The answer must be every line of the records below that contains the word "displaystyle".

RECORDS SHOWN:
[Start of section]
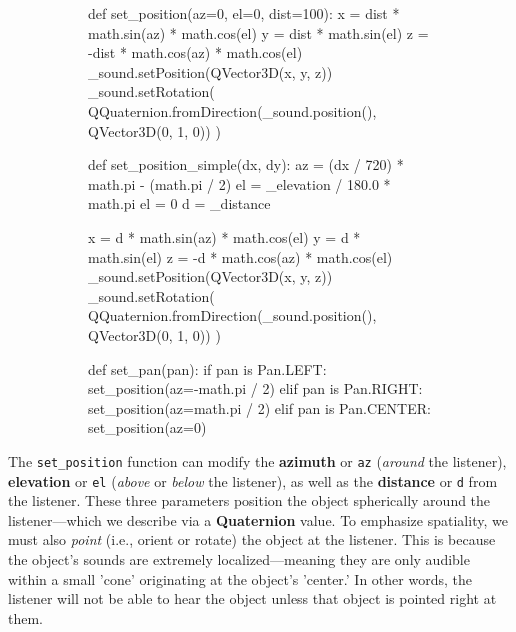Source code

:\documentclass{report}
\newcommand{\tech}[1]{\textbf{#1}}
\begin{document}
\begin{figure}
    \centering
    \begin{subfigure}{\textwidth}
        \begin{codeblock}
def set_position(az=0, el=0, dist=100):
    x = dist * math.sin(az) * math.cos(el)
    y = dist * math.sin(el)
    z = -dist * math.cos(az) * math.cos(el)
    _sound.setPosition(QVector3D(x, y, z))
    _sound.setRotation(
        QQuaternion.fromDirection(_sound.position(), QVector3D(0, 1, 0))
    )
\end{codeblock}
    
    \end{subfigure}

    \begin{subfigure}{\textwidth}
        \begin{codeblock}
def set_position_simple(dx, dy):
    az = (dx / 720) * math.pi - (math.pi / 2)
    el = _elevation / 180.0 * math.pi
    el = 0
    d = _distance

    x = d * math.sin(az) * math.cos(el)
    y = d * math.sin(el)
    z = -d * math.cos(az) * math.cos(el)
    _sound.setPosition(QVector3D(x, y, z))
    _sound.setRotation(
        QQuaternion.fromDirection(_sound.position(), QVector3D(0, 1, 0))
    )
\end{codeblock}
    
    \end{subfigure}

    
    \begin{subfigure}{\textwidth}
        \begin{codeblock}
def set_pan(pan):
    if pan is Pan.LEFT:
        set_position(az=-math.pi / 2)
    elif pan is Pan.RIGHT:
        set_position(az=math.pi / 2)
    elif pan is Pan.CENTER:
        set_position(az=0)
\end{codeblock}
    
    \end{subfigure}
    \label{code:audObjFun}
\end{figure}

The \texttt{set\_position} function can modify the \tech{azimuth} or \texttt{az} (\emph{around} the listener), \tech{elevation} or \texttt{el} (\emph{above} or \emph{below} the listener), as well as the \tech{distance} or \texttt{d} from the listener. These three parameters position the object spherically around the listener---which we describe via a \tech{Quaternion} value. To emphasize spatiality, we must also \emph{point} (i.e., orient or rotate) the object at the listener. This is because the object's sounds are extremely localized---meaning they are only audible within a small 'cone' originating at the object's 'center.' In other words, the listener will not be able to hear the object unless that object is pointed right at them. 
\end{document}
[End of section]
[Start of section]
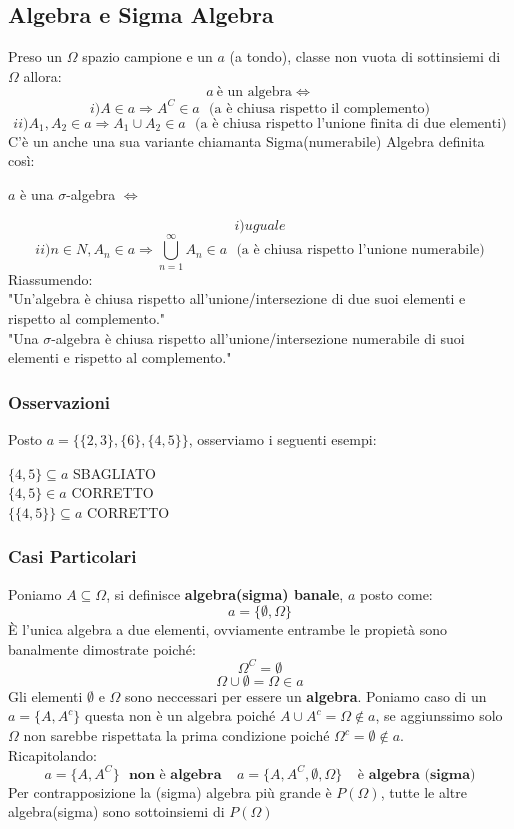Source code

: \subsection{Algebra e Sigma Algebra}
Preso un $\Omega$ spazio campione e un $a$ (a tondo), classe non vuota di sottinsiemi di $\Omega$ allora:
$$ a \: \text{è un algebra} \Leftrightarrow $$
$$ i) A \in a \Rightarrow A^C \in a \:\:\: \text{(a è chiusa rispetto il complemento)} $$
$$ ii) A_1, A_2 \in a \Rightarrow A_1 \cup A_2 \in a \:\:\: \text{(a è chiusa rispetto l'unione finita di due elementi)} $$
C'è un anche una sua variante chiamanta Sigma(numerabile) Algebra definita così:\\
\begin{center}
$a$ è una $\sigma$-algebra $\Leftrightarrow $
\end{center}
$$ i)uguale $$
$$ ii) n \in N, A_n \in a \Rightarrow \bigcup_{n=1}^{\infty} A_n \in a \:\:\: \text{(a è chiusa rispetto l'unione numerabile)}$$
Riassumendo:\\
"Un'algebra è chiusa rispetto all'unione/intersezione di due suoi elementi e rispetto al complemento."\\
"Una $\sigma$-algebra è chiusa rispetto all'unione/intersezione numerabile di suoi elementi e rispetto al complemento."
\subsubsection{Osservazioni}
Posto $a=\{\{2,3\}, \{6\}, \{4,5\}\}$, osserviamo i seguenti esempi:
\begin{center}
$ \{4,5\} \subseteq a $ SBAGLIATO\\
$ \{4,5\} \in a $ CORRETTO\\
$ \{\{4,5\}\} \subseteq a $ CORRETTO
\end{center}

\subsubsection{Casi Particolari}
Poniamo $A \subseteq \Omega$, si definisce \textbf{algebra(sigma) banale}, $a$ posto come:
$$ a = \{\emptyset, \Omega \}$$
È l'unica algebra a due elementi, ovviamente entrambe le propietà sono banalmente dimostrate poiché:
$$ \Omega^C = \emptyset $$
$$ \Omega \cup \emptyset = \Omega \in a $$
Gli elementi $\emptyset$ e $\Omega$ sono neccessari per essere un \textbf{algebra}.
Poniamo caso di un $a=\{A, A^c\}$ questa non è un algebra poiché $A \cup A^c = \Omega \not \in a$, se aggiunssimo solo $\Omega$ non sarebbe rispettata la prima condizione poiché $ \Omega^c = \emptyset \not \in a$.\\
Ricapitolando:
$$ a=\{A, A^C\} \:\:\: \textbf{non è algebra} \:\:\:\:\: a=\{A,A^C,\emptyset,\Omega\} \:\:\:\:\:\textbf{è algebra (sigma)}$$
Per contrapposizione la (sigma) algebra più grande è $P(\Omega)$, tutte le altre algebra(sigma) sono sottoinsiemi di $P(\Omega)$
[End of section]
[Start of section]
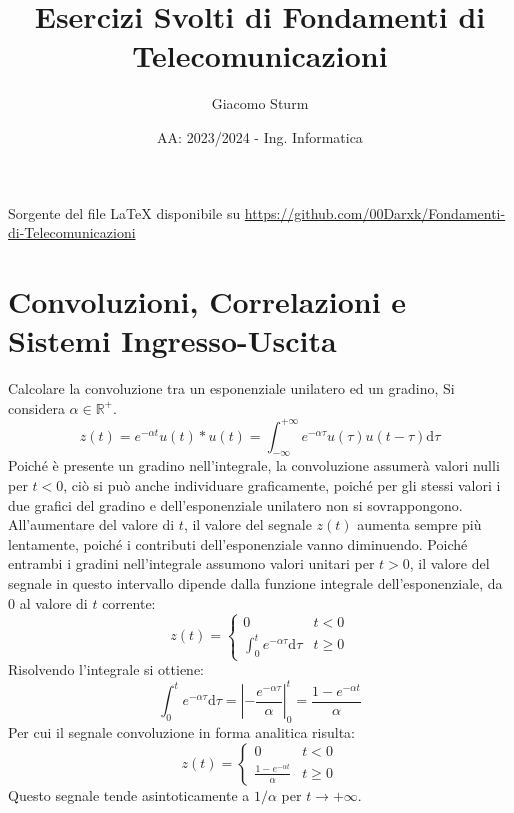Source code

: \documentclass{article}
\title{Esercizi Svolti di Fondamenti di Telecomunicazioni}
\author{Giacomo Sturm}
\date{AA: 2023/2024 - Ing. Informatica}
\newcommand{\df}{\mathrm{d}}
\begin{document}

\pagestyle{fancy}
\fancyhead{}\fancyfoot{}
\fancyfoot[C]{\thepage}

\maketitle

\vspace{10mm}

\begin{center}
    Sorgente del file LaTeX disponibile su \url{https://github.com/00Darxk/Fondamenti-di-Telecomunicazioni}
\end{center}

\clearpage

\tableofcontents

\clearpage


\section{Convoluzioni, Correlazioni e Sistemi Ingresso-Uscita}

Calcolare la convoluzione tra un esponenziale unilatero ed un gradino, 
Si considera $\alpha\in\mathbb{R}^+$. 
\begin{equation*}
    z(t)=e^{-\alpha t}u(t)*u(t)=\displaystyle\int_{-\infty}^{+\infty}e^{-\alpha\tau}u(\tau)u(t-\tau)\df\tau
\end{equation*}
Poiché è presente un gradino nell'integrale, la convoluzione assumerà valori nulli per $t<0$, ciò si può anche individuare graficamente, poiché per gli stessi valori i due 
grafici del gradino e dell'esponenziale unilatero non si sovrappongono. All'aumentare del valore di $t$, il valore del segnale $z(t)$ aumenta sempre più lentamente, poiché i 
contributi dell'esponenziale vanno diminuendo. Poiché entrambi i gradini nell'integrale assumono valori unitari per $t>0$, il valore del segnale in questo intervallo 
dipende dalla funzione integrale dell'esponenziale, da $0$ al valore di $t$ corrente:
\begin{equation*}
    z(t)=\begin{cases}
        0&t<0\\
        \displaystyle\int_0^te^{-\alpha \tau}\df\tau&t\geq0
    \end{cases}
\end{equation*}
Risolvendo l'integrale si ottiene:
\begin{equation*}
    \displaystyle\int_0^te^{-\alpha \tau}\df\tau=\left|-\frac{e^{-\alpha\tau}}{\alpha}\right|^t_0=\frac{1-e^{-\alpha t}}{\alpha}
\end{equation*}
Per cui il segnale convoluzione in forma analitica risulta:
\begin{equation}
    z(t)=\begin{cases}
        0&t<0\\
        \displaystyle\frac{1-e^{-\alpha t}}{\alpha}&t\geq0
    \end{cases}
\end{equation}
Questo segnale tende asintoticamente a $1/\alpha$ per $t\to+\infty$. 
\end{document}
[End of section]
RESPONSE AREA:
    z(t)=e^{-\alpha t}u(t)*u(t)=\displaystyle\int_{-\infty}^{+\infty}e^{-\alpha\tau}u(\tau)u(t-\tau)\df\tau
        \displaystyle\int_0^te^{-\alpha \tau}\df\tau&t\geq0
    \displaystyle\int_0^te^{-\alpha \tau}\df\tau=\left|-\frac{e^{-\alpha\tau}}{\alpha}\right|^t_0=\frac{1-e^{-\alpha t}}{\alpha}
        \displaystyle\frac{1-e^{-\alpha t}}{\alpha}&t\geq0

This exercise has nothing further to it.